Print nothing but the lines below starting at the line that holds "STEM careers for" and ending at the line that holds "Implement NVIDIA's state", including both, each exactly as written.

Collected data:
====

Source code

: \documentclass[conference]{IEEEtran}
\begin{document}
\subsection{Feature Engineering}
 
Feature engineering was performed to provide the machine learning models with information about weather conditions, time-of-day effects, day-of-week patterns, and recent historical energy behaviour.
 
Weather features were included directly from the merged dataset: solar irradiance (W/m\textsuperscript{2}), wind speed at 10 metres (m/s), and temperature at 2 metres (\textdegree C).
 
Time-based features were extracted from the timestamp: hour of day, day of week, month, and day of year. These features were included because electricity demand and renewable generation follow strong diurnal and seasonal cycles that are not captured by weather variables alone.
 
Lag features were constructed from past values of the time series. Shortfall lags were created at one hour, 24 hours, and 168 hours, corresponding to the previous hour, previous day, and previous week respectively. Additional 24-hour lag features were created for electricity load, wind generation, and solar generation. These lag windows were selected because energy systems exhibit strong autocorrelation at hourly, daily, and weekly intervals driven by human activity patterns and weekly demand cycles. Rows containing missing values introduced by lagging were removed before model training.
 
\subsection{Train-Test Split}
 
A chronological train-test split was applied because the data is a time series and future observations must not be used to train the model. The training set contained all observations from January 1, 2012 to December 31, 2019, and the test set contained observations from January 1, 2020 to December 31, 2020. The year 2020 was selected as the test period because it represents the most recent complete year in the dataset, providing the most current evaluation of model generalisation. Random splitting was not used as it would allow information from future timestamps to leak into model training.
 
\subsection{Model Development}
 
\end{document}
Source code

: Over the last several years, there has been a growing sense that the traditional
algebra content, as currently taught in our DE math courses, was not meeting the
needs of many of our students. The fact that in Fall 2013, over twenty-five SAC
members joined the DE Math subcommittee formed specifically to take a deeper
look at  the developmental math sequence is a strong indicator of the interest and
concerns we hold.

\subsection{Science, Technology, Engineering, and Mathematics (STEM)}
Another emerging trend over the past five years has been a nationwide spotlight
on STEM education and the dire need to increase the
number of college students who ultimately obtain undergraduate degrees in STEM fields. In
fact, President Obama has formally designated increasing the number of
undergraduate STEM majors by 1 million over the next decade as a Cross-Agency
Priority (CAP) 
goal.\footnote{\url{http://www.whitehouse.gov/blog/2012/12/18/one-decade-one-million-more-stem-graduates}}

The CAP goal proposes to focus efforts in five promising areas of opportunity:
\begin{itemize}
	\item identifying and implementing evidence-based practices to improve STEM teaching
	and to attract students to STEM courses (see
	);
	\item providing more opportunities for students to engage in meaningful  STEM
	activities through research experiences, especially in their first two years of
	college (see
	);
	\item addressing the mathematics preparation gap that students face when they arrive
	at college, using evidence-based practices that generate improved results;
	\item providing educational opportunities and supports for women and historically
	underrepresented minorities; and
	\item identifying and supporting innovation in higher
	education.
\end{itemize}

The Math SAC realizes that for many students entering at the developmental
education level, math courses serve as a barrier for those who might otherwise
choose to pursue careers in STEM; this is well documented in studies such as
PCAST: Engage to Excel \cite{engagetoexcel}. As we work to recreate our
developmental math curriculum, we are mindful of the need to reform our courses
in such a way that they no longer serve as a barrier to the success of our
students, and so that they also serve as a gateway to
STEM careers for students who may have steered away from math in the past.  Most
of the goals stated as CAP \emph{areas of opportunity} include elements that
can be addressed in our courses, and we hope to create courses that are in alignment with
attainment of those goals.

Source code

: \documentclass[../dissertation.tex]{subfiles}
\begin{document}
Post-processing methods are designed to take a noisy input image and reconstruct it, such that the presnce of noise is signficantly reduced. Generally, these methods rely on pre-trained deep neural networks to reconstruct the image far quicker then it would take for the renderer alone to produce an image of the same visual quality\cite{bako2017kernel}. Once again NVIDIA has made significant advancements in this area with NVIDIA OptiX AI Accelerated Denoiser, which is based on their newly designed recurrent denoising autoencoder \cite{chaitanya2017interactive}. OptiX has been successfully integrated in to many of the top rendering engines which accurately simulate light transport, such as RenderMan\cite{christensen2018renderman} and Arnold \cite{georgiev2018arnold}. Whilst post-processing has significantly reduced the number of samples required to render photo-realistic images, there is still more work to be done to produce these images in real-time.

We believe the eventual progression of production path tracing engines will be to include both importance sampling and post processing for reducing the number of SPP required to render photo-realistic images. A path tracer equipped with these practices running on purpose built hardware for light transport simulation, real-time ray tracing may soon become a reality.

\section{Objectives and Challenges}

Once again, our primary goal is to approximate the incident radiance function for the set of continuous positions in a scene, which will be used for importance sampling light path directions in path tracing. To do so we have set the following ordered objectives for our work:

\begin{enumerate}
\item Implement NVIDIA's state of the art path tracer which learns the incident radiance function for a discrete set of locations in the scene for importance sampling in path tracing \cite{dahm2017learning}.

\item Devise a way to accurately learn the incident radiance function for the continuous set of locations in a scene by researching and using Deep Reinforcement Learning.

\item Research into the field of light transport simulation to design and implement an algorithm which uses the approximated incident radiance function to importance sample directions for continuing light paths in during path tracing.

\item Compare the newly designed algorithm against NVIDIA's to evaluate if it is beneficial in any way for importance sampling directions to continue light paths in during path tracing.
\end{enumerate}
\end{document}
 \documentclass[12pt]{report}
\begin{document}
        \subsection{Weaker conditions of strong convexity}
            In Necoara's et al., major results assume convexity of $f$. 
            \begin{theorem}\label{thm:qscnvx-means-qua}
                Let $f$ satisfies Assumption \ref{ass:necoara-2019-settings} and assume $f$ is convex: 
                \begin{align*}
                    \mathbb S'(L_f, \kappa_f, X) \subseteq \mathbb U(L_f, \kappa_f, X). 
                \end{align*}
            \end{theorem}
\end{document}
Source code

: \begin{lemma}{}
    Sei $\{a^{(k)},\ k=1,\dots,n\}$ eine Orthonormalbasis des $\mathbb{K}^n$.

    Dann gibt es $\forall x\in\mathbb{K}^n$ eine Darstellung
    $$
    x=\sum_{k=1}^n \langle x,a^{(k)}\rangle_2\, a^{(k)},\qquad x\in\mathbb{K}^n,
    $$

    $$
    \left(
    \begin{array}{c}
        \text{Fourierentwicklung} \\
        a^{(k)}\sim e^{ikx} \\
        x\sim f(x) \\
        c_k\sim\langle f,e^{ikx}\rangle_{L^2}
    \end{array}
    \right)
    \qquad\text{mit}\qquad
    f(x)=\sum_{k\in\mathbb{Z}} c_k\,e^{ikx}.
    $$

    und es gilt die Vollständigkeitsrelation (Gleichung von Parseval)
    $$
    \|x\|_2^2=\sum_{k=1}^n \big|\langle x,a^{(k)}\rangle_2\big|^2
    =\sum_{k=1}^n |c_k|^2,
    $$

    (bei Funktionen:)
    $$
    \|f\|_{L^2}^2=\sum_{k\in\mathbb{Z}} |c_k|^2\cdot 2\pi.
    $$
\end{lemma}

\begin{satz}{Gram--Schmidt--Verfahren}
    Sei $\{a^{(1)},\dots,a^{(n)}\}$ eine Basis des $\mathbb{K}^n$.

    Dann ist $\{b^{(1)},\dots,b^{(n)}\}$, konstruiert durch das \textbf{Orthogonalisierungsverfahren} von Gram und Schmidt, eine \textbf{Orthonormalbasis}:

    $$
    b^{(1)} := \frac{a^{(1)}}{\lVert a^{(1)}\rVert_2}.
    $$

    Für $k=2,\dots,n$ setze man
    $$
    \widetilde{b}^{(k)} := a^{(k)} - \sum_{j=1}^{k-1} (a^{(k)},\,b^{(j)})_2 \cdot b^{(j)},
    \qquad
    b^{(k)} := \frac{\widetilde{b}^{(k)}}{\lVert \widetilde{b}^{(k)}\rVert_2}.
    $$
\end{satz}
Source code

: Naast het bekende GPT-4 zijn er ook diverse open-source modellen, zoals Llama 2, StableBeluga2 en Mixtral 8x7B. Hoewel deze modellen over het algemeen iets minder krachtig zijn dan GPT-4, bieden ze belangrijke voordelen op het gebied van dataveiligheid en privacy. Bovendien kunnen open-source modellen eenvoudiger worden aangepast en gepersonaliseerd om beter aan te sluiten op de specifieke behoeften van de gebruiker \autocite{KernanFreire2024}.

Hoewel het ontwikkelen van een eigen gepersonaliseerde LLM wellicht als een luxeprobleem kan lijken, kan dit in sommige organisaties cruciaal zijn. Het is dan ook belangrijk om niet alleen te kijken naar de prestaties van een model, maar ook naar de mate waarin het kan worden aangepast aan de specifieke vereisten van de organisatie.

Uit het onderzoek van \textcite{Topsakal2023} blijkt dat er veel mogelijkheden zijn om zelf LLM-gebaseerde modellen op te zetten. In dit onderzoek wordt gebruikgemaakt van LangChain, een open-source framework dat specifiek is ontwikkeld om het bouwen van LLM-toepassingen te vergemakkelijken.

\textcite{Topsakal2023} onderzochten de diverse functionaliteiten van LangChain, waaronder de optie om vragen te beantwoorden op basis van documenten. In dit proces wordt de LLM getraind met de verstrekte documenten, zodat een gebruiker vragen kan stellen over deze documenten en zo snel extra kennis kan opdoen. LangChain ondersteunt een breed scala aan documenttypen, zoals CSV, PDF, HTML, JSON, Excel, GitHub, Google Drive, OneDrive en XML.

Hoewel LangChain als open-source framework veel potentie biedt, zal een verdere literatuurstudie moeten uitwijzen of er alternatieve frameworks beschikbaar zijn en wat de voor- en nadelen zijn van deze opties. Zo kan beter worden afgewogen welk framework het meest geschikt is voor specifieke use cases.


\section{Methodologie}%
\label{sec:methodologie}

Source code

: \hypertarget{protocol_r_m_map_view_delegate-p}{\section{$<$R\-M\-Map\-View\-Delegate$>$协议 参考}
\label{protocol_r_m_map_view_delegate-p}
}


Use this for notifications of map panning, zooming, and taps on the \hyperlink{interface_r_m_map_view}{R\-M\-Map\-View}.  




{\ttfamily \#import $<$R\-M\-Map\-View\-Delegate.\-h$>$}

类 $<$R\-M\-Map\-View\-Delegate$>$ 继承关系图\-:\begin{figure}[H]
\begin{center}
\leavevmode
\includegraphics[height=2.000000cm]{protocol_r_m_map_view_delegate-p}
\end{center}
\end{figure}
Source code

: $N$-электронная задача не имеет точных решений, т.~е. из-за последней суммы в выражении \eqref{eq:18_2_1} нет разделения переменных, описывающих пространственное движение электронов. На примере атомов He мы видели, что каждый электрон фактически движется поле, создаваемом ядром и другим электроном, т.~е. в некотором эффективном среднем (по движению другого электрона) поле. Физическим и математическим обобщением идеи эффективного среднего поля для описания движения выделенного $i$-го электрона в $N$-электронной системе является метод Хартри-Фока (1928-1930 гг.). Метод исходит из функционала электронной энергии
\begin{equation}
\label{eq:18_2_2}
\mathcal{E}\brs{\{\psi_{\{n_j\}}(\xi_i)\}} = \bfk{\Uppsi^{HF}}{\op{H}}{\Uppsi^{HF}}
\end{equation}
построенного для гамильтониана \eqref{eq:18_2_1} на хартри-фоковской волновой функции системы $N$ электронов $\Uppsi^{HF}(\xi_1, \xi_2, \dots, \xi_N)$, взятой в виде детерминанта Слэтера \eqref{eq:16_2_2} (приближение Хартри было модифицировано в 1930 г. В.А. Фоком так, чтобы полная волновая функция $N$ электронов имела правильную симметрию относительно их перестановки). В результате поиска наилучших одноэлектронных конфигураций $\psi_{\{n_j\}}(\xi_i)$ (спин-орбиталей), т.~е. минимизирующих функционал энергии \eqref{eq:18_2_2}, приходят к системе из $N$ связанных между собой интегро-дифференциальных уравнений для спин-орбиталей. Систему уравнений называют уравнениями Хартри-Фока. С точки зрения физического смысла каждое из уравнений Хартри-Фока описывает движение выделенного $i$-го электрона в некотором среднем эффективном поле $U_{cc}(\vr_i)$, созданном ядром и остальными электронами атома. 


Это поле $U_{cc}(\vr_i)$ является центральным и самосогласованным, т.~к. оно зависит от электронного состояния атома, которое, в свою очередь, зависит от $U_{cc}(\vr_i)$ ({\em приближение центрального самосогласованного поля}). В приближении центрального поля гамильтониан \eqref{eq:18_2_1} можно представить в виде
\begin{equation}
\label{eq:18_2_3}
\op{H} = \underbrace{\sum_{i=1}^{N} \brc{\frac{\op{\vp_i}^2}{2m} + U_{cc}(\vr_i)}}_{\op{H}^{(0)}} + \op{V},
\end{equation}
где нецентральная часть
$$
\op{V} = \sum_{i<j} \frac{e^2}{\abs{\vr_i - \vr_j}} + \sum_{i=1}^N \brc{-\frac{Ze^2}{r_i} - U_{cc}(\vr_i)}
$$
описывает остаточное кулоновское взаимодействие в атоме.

====

:: SOLUTION ::
STEM careers for students who may have steered away from math in the past.  Most
of the goals stated as CAP \emph{areas of opportunity} include elements that
can be addressed in our courses, and we hope to create courses that are in alignment with
attainment of those goals.

Source code

: \documentclass[../dissertation.tex]{subfiles}
\begin{document}
Post-processing methods are designed to take a noisy input image and reconstruct it, such that the presnce of noise is signficantly reduced. Generally, these methods rely on pre-trained deep neural networks to reconstruct the image far quicker then it would take for the renderer alone to produce an image of the same visual quality\cite{bako2017kernel}. Once again NVIDIA has made significant advancements in this area with NVIDIA OptiX AI Accelerated Denoiser, which is based on their newly designed recurrent denoising autoencoder \cite{chaitanya2017interactive}. OptiX has been successfully integrated in to many of the top rendering engines which accurately simulate light transport, such as RenderMan\cite{christensen2018renderman} and Arnold \cite{georgiev2018arnold}. Whilst post-processing has significantly reduced the number of samples required to render photo-realistic images, there is still more work to be done to produce these images in real-time.

We believe the eventual progression of production path tracing engines will be to include both importance sampling and post processing for reducing the number of SPP required to render photo-realistic images. A path tracer equipped with these practices running on purpose built hardware for light transport simulation, real-time ray tracing may soon become a reality.

\section{Objectives and Challenges}

Once again, our primary goal is to approximate the incident radiance function for the set of continuous positions in a scene, which will be used for importance sampling light path directions in path tracing. To do so we have set the following ordered objectives for our work:

\begin{enumerate}
\item Implement NVIDIA's state of the art path tracer which learns the incident radiance function for a discrete set of locations in the scene for importance sampling in path tracing \cite{dahm2017learning}.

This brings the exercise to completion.